**Source texts of formatted documents**
────────────────────
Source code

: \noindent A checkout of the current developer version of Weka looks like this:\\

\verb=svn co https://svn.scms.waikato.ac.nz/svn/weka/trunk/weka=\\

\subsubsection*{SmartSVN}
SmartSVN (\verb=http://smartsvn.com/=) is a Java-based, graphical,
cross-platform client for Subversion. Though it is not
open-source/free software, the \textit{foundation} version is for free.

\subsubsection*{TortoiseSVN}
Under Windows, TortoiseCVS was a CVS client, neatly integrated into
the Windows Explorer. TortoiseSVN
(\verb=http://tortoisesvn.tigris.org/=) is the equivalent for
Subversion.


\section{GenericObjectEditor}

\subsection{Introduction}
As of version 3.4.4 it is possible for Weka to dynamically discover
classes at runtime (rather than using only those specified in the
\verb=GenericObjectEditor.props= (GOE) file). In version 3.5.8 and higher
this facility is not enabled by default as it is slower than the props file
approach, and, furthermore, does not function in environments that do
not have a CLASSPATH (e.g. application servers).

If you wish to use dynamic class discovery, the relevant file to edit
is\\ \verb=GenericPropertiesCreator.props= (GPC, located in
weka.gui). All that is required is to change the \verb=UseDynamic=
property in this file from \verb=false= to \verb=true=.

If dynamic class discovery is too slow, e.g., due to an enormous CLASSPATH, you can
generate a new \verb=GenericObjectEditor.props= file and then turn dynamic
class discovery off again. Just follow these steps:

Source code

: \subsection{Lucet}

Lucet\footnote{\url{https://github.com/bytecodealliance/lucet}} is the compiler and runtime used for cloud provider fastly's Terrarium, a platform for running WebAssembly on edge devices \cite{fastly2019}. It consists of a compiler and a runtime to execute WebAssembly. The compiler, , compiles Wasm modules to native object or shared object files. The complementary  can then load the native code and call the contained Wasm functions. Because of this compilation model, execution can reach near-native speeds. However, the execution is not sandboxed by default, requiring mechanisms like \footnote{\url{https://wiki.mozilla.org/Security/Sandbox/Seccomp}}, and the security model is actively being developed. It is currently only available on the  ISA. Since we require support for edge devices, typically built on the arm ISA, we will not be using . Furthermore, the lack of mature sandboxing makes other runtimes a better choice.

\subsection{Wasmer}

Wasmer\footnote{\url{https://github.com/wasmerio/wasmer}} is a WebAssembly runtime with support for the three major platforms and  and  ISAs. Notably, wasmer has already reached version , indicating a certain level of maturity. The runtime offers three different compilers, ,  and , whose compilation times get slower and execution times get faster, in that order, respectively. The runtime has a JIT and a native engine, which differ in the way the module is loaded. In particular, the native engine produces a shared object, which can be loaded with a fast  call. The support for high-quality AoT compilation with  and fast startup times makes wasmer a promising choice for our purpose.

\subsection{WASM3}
────────────────────
**Work item**
What is needed is a word-for-word copy of the records.

**Answer to the problem**
Source code

: \noindent A checkout of the current developer version of Weka looks like this:\\

\verb=svn co https://svn.scms.waikato.ac.nz/svn/weka/trunk/weka=\\

\subsubsection*{SmartSVN}
SmartSVN (\verb=http://smartsvn.com/=) is a Java-based, graphical,
cross-platform client for Subversion. Though it is not
open-source/free software, the \textit{foundation} version is for free.

\subsubsection*{TortoiseSVN}
Under Windows, TortoiseCVS was a CVS client, neatly integrated into
the Windows Explorer. TortoiseSVN
(\verb=http://tortoisesvn.tigris.org/=) is the equivalent for
Subversion.


\section{GenericObjectEditor}

\subsection{Introduction}
As of version 3.4.4 it is possible for Weka to dynamically discover
classes at runtime (rather than using only those specified in the
\verb=GenericObjectEditor.props= (GOE) file). In version 3.5.8 and higher
this facility is not enabled by default as it is slower than the props file
approach, and, furthermore, does not function in environments that do
not have a CLASSPATH (e.g. application servers).

If you wish to use dynamic class discovery, the relevant file to edit
is\\ \verb=GenericPropertiesCreator.props= (GPC, located in
weka.gui). All that is required is to change the \verb=UseDynamic=
property in this file from \verb=false= to \verb=true=.

If dynamic class discovery is too slow, e.g., due to an enormous CLASSPATH, you can
generate a new \verb=GenericObjectEditor.props= file and then turn dynamic
class discovery off again. Just follow these steps:

Source code

: \subsection{Lucet}

Lucet\footnote{\url{https://github.com/bytecodealliance/lucet}} is the compiler and runtime used for cloud provider fastly's Terrarium, a platform for running WebAssembly on edge devices \cite{fastly2019}. It consists of a compiler and a runtime to execute WebAssembly. The compiler, , compiles Wasm modules to native object or shared object files. The complementary  can then load the native code and call the contained Wasm functions. Because of this compilation model, execution can reach near-native speeds. However, the execution is not sandboxed by default, requiring mechanisms like \footnote{\url{https://wiki.mozilla.org/Security/Sandbox/Seccomp}}, and the security model is actively being developed. It is currently only available on the  ISA. Since we require support for edge devices, typically built on the arm ISA, we will not be using . Furthermore, the lack of mature sandboxing makes other runtimes a better choice.

\subsection{Wasmer}

Wasmer\footnote{\url{https://github.com/wasmerio/wasmer}} is a WebAssembly runtime with support for the three major platforms and  and  ISAs. Notably, wasmer has already reached version , indicating a certain level of maturity. The runtime offers three different compilers, ,  and , whose compilation times get slower and execution times get faster, in that order, respectively. The runtime has a JIT and a native engine, which differ in the way the module is loaded. In particular, the native engine produces a shared object, which can be loaded with a fast  call. The support for high-quality AoT compilation with  and fast startup times makes wasmer a promising choice for our purpose.

\subsection{WASM3}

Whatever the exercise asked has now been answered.